O tempo passou e não se conseguia restaurar a realeza nos moldes davídicos. Depois de Zorobabel, não houve quem assumisse a liderança de Judá enquanto descendente de Davi, dando ao cargo colorido real. Por sua vez, o Templo passou a ocupar o lugar outrora reservado ao palácio real. Em consequência, o sumo-sacerdote, bem como sua família, destacou-se sempre mais, de modo a relegar ao segundo plano a esperança, para breve, da ascensão de um davidida que se assentasse no trono vacante, desde que o último rei legítimo, Joaquin, fora levado à força para a Babilônia, onde morreu.

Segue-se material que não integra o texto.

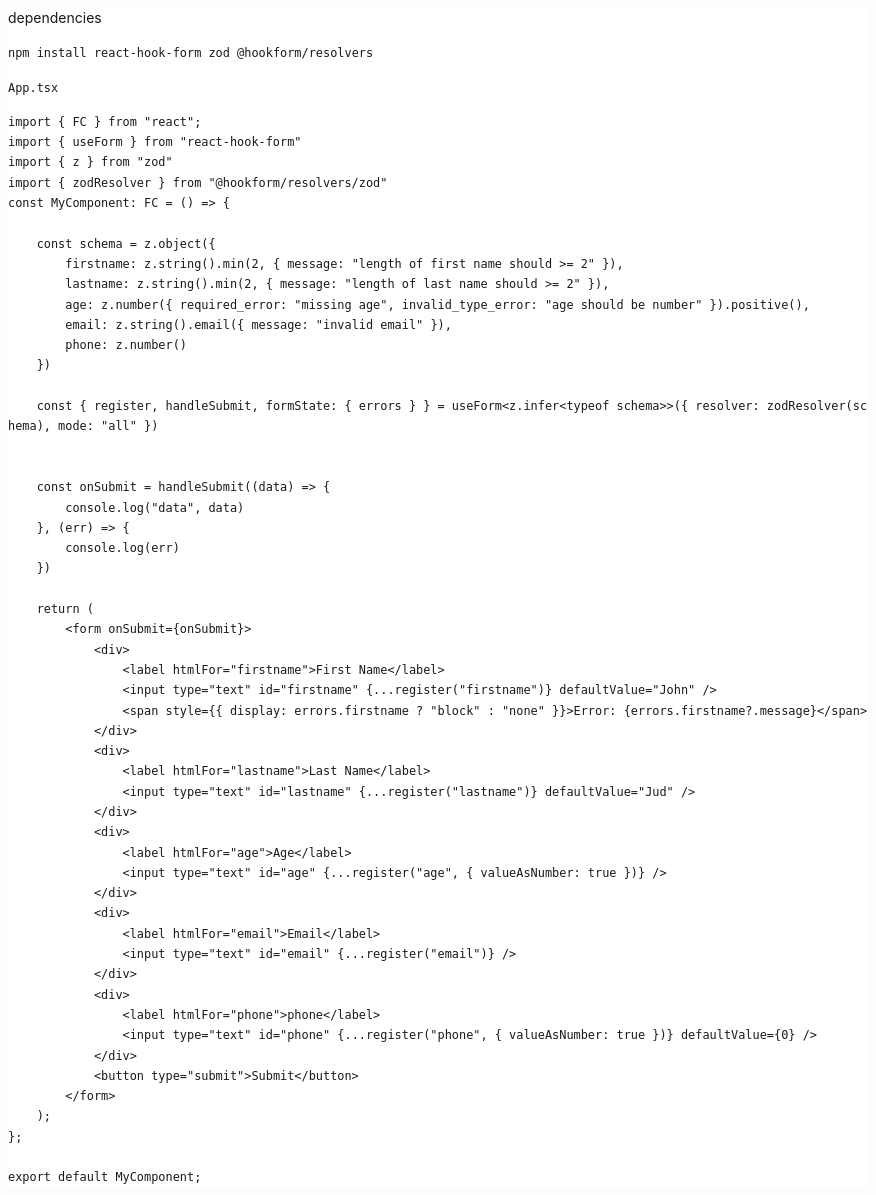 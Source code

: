 dependencies
```bash
npm install react-hook-form zod @hookform/resolvers
```

`App.tsx`
```tsx
import { FC } from "react";
import { useForm } from "react-hook-form"
import { z } from "zod"
import { zodResolver } from "@hookform/resolvers/zod"
const MyComponent: FC = () => {

	const schema = z.object({
		firstname: z.string().min(2, { message: "length of first name should >= 2" }),
		lastname: z.string().min(2, { message: "length of last name should >= 2" }),
		age: z.number({ required_error: "missing age", invalid_type_error: "age should be number" }).positive(),
		email: z.string().email({ message: "invalid email" }),
		phone: z.number()
	})

	const { register, handleSubmit, formState: { errors } } = useForm<z.infer<typeof schema>>({ resolver: zodResolver(schema), mode: "all" })


	const onSubmit = handleSubmit((data) => {
		console.log("data", data)
	}, (err) => {
		console.log(err)
	})

	return (
		<form onSubmit={onSubmit}>
			<div>
				<label htmlFor="firstname">First Name</label>
				<input type="text" id="firstname" {...register("firstname")} defaultValue="John" />
				<span style={{ display: errors.firstname ? "block" : "none" }}>Error: {errors.firstname?.message}</span>
			</div>
			<div>
				<label htmlFor="lastname">Last Name</label>
				<input type="text" id="lastname" {...register("lastname")} defaultValue="Jud" />
			</div>
			<div>
				<label htmlFor="age">Age</label>
				<input type="text" id="age" {...register("age", { valueAsNumber: true })} />
			</div>
			<div>
				<label htmlFor="email">Email</label>
				<input type="text" id="email" {...register("email")} />
			</div>
			<div>
				<label htmlFor="phone">phone</label>
				<input type="text" id="phone" {...register("phone", { valueAsNumber: true })} defaultValue={0} />
			</div>
			<button type="submit">Submit</button>
		</form>
	);
};

export default MyComponent;

```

Com o exílio, a linha dos davididas foi interrompida, e a unção, por consequência, suspensa. Mas, apesar das experiências negativas com a monarquia, permaneceu a lembrança positiva, que foi reformada como uma boa expectativa do rei, a qual pareceu se realizar inicialmente sob Zorobabel, sendo em seguida frustrada e transformada numa expectativa indeterminada de um Davi redivivus. No início, essa expectativa não era messiânica, na medida em que não prognosticava nada senão que o sistema hierocrático pós-exílico seria sucedido pela tomada de poder de um davidida. (FABRY; SCHOLTISSEK, 2008, p. 30)

Nascem daqui duas vertentes de esperança. Na vertente apocalíptica, passou-se a esperar a volta de Davi. Jr 30,8-9, uma glosa, aponta nessa direção: “neste dia – oráculo de YHWH dos Exércitos –, […] Israel e Judá servirão YHWH, seu Deus, e a Davi, o rei (melek) que suscitarei para eles”; bem como Ez 34,23-34: “suscitarei para eles um pastor que os apascentará, a saber, o meu servo Davi: ele os apascentará, ele lhes servirá de pastor. E eu, YHWH, serei o seu Deus e meu servo Davi será príncipe (nashi’) entre eles”; Os 3,5: “depois disso, os israelitas voltarão e procurarão YHWH, seu Deus, e a Davi, seu rei (melek). Voltarão tremendo a YHWH e a seus bens no fim dos dias”.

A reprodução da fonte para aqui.